◆ Data extract

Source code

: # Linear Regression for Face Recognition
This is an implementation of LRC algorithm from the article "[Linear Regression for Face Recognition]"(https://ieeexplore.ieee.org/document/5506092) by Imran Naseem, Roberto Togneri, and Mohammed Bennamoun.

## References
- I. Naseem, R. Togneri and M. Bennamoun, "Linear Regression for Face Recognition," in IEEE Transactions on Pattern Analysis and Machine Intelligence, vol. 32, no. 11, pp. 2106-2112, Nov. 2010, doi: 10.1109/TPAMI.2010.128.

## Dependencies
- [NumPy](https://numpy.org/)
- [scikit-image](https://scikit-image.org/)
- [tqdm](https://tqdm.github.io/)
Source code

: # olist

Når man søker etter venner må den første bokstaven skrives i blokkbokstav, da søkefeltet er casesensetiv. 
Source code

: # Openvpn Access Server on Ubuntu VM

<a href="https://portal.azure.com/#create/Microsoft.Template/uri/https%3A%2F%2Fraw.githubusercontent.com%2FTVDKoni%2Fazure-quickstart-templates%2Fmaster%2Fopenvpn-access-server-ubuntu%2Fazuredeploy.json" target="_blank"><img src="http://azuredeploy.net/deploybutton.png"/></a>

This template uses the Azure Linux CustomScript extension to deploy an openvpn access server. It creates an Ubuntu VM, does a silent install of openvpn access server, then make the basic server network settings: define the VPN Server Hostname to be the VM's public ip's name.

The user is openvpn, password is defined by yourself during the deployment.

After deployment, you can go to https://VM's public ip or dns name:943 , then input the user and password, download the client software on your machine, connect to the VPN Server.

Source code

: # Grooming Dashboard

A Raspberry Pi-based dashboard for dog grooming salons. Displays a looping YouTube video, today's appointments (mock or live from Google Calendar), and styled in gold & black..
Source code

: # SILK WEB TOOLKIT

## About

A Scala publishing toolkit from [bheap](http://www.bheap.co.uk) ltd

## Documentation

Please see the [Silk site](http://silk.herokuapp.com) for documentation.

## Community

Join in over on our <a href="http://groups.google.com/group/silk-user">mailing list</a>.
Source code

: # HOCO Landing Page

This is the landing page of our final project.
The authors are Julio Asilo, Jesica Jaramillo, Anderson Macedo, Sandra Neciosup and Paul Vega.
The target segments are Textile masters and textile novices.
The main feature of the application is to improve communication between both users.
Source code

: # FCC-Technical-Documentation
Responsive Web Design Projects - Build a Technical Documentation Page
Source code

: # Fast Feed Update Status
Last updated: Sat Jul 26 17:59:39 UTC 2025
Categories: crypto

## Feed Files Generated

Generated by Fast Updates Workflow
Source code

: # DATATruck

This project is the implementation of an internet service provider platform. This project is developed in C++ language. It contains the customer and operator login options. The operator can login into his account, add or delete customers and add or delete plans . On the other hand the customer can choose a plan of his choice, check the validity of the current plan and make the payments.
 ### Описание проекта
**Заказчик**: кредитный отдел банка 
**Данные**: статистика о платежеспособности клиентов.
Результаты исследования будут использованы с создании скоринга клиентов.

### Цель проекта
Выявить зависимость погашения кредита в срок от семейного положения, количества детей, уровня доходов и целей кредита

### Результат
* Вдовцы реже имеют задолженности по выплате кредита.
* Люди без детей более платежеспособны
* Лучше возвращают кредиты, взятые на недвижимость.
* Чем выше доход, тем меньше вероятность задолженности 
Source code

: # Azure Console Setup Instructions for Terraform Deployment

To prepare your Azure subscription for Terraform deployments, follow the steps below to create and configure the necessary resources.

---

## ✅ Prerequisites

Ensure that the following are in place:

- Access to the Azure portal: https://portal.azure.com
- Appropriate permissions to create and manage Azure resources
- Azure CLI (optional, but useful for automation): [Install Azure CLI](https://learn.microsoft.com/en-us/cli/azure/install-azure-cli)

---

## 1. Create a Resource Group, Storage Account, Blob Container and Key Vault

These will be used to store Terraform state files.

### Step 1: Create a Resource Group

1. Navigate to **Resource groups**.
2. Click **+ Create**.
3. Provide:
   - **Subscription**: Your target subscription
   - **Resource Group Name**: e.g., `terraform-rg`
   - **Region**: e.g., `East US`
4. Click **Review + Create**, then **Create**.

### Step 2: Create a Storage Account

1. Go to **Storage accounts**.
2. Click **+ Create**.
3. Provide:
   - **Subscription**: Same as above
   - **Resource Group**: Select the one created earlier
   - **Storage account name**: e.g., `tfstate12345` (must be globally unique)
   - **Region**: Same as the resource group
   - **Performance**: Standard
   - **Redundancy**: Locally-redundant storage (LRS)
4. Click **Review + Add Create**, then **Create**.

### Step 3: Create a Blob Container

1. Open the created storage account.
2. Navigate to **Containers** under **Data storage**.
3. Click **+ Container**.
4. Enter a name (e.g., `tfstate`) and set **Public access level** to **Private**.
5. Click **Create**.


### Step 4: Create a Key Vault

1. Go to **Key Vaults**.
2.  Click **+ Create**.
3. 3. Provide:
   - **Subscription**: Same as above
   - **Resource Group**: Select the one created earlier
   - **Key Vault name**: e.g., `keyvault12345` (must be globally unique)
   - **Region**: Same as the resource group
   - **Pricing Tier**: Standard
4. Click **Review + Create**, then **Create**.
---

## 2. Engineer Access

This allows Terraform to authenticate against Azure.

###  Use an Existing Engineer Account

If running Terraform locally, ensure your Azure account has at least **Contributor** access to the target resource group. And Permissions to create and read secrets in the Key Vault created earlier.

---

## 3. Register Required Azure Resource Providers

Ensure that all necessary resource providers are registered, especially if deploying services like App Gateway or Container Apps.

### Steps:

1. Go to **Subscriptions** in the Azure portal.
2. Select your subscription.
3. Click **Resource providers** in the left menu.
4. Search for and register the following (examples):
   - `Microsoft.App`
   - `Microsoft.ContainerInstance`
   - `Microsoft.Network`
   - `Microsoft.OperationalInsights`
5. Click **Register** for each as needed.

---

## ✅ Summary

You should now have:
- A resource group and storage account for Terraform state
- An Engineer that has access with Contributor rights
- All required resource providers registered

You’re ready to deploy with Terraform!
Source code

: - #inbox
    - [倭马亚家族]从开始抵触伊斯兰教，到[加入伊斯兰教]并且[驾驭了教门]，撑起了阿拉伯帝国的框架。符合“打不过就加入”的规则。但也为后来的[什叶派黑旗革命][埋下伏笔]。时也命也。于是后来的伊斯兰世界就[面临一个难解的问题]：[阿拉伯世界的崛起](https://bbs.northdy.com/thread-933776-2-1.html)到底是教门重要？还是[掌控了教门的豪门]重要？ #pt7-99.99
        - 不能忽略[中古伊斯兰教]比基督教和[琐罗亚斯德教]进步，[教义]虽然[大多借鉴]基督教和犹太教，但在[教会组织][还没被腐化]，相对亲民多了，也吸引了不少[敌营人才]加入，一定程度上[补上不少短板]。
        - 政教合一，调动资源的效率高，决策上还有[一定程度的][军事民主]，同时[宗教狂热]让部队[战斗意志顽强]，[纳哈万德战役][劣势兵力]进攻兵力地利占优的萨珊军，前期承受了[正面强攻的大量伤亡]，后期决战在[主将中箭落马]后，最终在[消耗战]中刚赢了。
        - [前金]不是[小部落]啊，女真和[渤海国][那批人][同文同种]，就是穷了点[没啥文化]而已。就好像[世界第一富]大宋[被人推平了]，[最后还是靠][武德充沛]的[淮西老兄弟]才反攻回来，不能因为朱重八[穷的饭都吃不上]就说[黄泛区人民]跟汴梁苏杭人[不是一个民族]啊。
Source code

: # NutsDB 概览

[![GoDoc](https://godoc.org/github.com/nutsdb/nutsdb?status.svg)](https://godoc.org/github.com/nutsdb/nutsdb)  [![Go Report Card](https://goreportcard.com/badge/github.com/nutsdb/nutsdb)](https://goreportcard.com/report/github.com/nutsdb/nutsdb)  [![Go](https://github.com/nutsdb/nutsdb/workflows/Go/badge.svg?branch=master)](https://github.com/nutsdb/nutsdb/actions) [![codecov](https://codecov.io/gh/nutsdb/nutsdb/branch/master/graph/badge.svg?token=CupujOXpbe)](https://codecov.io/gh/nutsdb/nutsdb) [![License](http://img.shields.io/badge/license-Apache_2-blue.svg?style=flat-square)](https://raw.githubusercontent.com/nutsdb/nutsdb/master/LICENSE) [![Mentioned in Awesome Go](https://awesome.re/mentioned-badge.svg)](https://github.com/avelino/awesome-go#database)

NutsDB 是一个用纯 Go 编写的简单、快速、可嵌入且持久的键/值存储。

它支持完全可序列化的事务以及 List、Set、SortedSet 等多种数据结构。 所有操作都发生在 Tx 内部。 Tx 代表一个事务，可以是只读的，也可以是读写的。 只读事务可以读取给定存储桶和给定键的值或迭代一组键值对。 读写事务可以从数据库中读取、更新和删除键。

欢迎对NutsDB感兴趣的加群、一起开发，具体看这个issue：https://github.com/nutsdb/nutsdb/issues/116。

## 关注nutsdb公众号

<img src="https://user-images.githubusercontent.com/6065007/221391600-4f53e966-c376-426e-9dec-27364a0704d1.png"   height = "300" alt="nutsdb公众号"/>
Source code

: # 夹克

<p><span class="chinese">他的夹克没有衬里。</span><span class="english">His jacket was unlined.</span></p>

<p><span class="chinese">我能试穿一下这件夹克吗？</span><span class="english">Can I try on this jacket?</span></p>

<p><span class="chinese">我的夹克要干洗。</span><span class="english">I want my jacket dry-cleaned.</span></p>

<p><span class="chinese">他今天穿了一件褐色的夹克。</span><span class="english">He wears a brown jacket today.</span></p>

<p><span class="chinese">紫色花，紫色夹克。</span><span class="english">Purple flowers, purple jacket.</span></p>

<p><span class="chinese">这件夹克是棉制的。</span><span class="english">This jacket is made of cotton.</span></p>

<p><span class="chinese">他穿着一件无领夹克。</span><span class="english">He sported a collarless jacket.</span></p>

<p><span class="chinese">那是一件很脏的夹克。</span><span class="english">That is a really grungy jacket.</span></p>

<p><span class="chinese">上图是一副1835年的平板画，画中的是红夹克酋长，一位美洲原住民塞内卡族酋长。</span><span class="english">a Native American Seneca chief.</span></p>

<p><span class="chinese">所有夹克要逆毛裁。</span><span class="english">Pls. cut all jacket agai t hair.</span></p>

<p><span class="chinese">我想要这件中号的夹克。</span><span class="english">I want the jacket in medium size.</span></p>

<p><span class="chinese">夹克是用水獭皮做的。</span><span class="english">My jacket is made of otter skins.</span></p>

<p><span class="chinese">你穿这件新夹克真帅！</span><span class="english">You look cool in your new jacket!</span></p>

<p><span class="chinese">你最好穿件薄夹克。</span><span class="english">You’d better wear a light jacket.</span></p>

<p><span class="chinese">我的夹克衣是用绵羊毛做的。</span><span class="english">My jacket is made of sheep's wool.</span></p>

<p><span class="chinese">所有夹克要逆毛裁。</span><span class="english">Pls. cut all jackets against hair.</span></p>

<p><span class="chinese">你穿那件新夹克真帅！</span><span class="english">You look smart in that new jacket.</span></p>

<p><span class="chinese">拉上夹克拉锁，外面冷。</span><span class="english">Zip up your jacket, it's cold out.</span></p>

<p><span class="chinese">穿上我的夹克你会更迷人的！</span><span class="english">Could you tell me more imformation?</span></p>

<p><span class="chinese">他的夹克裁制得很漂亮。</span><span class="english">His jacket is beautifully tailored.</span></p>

◆ Aim of the exercise
If the string "today" appears in a line of the data above, that line counts. State how many such lines there are and nothing more.

◆ Problem solution
2